[Stored data]
══════════

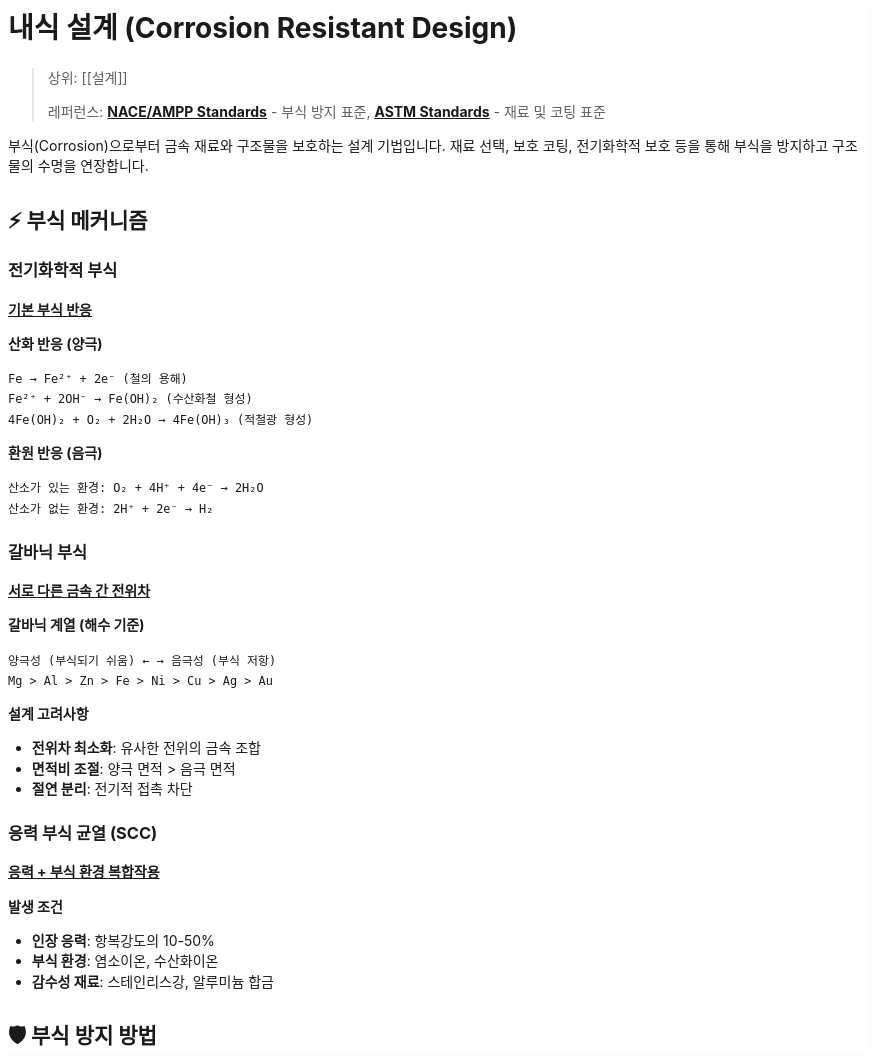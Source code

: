 # 내식 설계 (Corrosion Resistant Design)

> 상위: [[설계]]
> 
> 레퍼런스: **[NACE/AMPP Standards](https://www.ampp.org/technical-research/what-is-corrosion/protective-coatings-for-corrosion-control)** - 부식 방지 표준, **[ASTM Standards](https://www.advancedfrpsystems.com/products-services/corrosion-protection-coatings/)** - 재료 및 코팅 표준

부식(Corrosion)으로부터 금속 재료와 구조물을 보호하는 설계 기법입니다. 재료 선택, 보호 코팅, 전기화학적 보호 등을 통해 부식을 방지하고 구조물의 수명을 연장합니다.

## ⚡ 부식 메커니즘

### 전기화학적 부식
**[기본 부식 반응](https://www.decc.com/coating/corrosion-protection/)**

**산화 반응 (양극)**
```
Fe → Fe²⁺ + 2e⁻ (철의 용해)
Fe²⁺ + 2OH⁻ → Fe(OH)₂ (수산화철 형성)
4Fe(OH)₂ + O₂ + 2H₂O → 4Fe(OH)₃ (적철광 형성)
```

**환원 반응 (음극)**
```
산소가 있는 환경: O₂ + 4H⁺ + 4e⁻ → 2H₂O
산소가 없는 환경: 2H⁺ + 2e⁻ → H₂
```

### 갈바닉 부식
**[서로 다른 금속 간 전위차](https://blog.keronite.com/5-corrosion-resistant-metal-coatings-compared)**

**갈바닉 계열 (해수 기준)**
```
양극성 (부식되기 쉬움) ← → 음극성 (부식 저항)
Mg > Al > Zn > Fe > Ni > Cu > Ag > Au
```

**설계 고려사항**
- **전위차 최소화**: 유사한 전위의 금속 조합
- **면적비 조절**: 양극 면적 > 음극 면적
- **절연 분리**: 전기적 접촉 차단

### 응력 부식 균열 (SCC)
**[응력 + 부식 환경 복합작용](https://www.decc.com/coating/corrosion-protection/)**

**발생 조건**
- **인장 응력**: 항복강도의 10-50%
- **부식 환경**: 염소이온, 수산화이온
- **감수성 재료**: 스테인리스강, 알루미늄 합금

## 🛡️ 부식 방지 방법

══════════

Exercise prompt
In these records, tally the lines that contain the string "coatings", and give only the result.

Answer to the exercise
2